The task:
Your task is to quote the listing below exactly, beginning with its first line and ending on the line bearing "As a teacher, I".

Source information:
.....
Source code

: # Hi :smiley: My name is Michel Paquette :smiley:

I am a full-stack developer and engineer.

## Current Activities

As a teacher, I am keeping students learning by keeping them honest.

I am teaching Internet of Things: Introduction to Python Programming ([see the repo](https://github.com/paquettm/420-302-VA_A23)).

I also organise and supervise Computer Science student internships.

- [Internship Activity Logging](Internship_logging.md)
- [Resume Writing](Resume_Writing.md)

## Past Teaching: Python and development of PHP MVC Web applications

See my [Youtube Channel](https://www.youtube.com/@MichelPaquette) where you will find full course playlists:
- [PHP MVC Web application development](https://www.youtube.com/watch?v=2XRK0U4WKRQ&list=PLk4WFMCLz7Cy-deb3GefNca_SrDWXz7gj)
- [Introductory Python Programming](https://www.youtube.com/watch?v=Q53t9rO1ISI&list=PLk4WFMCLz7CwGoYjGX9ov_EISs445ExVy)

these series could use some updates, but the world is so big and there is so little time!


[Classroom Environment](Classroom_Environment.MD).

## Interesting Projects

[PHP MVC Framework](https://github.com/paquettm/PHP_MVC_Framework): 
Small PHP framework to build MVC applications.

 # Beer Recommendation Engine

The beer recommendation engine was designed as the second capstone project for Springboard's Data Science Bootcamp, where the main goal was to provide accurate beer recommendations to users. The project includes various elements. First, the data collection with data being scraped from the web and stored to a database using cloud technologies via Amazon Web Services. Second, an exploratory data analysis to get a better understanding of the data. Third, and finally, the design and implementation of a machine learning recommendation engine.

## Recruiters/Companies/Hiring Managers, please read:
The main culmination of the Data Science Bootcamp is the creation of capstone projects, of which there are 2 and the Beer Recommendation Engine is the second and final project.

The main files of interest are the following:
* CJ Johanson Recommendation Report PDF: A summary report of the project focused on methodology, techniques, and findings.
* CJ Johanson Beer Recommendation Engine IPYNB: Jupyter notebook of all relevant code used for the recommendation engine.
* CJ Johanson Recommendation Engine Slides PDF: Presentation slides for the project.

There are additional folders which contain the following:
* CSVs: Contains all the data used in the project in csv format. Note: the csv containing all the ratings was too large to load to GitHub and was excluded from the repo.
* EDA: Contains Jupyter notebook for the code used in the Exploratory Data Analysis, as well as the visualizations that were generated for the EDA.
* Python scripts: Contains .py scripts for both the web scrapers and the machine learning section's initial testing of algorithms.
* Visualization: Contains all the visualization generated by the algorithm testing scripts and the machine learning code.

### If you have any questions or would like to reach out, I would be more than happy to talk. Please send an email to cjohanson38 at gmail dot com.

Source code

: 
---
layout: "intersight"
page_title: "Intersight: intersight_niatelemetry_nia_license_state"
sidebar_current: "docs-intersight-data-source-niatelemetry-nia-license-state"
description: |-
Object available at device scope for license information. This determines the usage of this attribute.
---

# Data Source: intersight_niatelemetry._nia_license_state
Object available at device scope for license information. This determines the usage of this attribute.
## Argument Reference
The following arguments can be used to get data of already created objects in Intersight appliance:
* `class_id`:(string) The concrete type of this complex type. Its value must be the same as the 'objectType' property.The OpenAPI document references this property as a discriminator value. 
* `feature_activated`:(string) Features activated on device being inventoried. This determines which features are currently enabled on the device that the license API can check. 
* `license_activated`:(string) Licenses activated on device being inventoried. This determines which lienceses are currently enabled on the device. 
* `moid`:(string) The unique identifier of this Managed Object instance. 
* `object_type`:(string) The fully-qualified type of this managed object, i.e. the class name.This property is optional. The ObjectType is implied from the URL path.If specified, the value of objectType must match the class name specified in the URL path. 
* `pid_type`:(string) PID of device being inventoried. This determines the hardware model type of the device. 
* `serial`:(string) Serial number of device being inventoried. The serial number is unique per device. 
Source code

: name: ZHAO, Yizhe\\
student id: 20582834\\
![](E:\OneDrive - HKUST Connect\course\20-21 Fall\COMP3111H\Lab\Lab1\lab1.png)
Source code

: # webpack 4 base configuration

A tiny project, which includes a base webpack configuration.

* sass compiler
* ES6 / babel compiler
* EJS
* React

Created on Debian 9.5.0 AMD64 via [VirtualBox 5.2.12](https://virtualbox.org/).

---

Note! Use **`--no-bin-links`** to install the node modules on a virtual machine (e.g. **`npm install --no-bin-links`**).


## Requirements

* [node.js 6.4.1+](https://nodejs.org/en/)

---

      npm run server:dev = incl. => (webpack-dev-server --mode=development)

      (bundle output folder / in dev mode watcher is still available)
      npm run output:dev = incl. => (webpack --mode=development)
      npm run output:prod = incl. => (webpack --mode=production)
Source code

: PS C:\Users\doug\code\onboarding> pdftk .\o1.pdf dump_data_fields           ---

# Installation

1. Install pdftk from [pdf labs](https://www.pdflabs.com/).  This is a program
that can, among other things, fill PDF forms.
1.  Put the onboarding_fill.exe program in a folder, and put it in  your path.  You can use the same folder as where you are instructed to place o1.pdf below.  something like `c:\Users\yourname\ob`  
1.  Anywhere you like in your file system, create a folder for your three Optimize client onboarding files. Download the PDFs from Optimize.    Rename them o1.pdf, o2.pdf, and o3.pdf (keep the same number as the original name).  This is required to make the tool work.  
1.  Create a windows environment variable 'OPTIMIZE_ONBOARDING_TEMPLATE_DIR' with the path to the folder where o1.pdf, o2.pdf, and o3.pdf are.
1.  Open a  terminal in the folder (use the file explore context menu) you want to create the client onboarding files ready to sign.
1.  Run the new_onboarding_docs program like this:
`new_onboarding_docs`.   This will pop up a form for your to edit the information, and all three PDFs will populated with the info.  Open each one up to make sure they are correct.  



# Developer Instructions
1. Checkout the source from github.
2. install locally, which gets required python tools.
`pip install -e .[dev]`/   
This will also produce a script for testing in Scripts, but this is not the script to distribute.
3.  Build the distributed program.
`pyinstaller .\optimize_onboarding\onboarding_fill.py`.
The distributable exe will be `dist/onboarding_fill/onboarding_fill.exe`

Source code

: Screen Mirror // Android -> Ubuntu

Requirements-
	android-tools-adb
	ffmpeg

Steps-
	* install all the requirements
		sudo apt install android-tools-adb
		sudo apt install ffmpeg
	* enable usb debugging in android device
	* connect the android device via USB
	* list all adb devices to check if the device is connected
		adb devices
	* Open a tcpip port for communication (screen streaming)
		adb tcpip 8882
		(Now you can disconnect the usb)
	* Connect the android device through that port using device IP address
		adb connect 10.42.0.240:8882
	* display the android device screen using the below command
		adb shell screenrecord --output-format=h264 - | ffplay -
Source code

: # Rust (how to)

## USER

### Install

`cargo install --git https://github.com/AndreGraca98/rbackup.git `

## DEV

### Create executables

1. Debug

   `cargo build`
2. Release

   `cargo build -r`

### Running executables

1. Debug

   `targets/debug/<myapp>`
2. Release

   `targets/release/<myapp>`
.....
Response:
Source code

: # Hi :smiley: My name is Michel Paquette :smiley:

I am a full-stack developer and engineer.

## Current Activities

As a teacher, I am keeping students learning by keeping them honest.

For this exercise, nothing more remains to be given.